This is some serious art-house shit right here. This is not for your everyday run-of-the-mill metal fan. This is some downright avant-garde intellectual metal type shit. You want clean female vocals. Check. You want demonic female screeching vocals. Check. You want layers of dark atmospheric guitar and bass work. Check. You want a drummer that also plays sax and a guitarist that rocks out on the flute. Check and check!
Yeah, Dreadnought is an interesting beast and makes it feel as though Colorado’s legalization of weed is really starting to pay off in the creative arts scene. This is a difficult album to grasp. It doesn’t really go for hooks or catchy melodies. No gang choruses like “Balls To The Wall!!” here. Rather, the album challenges the listener to wade into the deep end of an emotional and bleak slab of metal. It isn’t a quick fix of feel good metal.

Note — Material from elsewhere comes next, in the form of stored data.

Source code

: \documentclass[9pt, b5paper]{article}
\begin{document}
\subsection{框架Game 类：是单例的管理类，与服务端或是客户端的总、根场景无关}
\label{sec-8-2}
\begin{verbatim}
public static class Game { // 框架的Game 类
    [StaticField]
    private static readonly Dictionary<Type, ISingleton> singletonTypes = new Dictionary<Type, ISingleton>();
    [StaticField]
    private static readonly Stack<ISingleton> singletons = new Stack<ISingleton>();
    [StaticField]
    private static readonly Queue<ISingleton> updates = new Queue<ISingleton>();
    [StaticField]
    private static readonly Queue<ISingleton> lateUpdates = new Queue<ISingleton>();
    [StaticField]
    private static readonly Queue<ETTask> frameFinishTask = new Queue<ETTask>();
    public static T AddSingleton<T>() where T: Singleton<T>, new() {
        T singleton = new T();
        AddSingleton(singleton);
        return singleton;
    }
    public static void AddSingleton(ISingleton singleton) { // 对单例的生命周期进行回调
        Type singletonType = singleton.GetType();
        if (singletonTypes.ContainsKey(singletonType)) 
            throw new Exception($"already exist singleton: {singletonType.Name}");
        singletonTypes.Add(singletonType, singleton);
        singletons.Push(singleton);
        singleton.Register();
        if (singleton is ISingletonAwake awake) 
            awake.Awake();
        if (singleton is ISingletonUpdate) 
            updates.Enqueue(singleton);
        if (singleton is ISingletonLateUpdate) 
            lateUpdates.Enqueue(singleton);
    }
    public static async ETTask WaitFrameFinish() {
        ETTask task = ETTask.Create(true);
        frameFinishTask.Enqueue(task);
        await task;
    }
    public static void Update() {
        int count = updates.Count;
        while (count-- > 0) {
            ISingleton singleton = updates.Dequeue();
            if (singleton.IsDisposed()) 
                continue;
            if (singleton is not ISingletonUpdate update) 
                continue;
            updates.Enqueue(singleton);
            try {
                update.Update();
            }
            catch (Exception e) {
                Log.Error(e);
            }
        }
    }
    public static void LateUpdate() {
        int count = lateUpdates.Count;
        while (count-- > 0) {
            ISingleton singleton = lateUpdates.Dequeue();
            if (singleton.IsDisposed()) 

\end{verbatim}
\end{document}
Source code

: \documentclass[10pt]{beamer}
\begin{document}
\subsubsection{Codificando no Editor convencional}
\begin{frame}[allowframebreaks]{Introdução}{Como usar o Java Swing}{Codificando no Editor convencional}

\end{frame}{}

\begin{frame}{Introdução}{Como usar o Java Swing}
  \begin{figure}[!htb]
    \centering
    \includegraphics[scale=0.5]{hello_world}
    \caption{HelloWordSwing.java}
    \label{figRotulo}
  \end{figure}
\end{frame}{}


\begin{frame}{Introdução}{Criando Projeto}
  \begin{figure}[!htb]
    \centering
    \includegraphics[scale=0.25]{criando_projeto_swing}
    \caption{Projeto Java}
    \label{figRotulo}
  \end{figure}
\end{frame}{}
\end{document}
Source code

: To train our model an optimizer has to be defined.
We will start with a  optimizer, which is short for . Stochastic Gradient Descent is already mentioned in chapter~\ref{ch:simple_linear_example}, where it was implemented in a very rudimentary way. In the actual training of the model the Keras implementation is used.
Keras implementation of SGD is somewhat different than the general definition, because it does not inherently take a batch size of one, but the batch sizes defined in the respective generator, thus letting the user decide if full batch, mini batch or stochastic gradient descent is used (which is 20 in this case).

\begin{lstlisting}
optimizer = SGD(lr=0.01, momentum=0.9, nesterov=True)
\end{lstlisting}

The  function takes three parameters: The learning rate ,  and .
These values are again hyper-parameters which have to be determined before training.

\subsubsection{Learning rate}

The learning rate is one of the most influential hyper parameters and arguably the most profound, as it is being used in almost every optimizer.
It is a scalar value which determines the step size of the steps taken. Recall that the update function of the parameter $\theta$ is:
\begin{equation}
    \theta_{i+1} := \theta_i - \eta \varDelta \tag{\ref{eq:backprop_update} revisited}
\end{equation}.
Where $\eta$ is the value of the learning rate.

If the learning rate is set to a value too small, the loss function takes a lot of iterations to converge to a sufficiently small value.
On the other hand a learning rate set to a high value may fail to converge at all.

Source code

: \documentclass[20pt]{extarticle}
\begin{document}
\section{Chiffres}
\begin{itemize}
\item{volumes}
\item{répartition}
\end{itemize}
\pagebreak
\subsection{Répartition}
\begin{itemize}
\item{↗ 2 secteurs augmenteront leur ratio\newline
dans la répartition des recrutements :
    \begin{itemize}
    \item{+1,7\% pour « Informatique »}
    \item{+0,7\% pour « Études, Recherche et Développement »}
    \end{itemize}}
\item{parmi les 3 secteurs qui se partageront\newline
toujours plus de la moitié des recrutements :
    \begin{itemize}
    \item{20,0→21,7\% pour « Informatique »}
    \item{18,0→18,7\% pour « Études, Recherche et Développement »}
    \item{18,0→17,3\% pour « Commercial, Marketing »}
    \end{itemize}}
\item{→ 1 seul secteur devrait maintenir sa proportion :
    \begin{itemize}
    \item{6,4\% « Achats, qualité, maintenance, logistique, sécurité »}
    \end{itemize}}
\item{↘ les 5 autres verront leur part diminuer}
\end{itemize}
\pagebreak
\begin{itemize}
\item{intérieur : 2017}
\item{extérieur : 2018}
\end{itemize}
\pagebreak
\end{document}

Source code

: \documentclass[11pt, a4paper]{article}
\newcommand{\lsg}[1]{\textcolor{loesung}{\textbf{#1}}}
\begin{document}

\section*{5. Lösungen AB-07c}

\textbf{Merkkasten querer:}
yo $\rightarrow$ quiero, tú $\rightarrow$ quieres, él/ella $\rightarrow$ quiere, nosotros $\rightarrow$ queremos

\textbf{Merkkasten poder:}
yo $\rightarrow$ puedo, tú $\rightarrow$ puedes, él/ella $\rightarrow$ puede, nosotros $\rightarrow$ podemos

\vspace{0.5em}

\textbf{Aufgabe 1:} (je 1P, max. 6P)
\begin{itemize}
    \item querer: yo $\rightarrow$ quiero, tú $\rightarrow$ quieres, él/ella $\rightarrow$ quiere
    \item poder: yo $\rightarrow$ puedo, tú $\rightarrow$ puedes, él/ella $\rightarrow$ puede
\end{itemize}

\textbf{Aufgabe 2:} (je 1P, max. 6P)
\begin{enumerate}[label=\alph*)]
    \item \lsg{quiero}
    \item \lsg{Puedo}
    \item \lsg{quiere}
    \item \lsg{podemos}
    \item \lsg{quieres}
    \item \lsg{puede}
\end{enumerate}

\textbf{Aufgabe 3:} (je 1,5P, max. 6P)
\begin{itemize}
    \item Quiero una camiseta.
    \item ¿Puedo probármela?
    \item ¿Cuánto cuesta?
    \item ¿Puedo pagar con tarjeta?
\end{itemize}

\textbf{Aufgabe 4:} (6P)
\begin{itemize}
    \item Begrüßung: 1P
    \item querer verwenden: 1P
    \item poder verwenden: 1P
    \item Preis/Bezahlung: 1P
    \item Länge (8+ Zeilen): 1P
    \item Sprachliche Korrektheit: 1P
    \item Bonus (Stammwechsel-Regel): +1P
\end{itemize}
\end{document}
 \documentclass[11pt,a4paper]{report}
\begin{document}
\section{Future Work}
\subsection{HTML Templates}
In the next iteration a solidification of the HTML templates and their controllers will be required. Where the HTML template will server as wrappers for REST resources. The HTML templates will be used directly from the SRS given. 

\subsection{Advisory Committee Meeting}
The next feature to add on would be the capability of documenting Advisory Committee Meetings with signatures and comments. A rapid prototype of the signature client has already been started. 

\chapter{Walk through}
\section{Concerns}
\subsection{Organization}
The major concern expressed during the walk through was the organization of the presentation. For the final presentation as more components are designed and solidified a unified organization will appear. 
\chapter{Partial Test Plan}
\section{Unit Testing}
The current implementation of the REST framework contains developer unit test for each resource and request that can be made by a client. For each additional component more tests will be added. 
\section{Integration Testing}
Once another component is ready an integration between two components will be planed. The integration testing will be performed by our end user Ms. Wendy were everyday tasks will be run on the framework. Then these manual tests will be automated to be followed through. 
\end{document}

This is like a well-worn copy of a novel that you curl up with on a rainy afternoon.
I wish I could say that I’m fully on board with this one, because it has a lot going on. Unfortunately, I’m writing this review after only a couple of listens. This is one of those albums that I might have to write up a new review a year or so down the road once I can fully let it absorb. This kind of happened with Dreadnought’s last album, A Wake In Sacred Waves. The new album is kind of a continuation of the sounds and feelings conveyed on its predecessor and that album took me a while to warm up to as well. If you are of the more adventurous type metal fan, check this one out and give it some time to breathe. I have a feeling the longer it airs, the better it’s going to seem.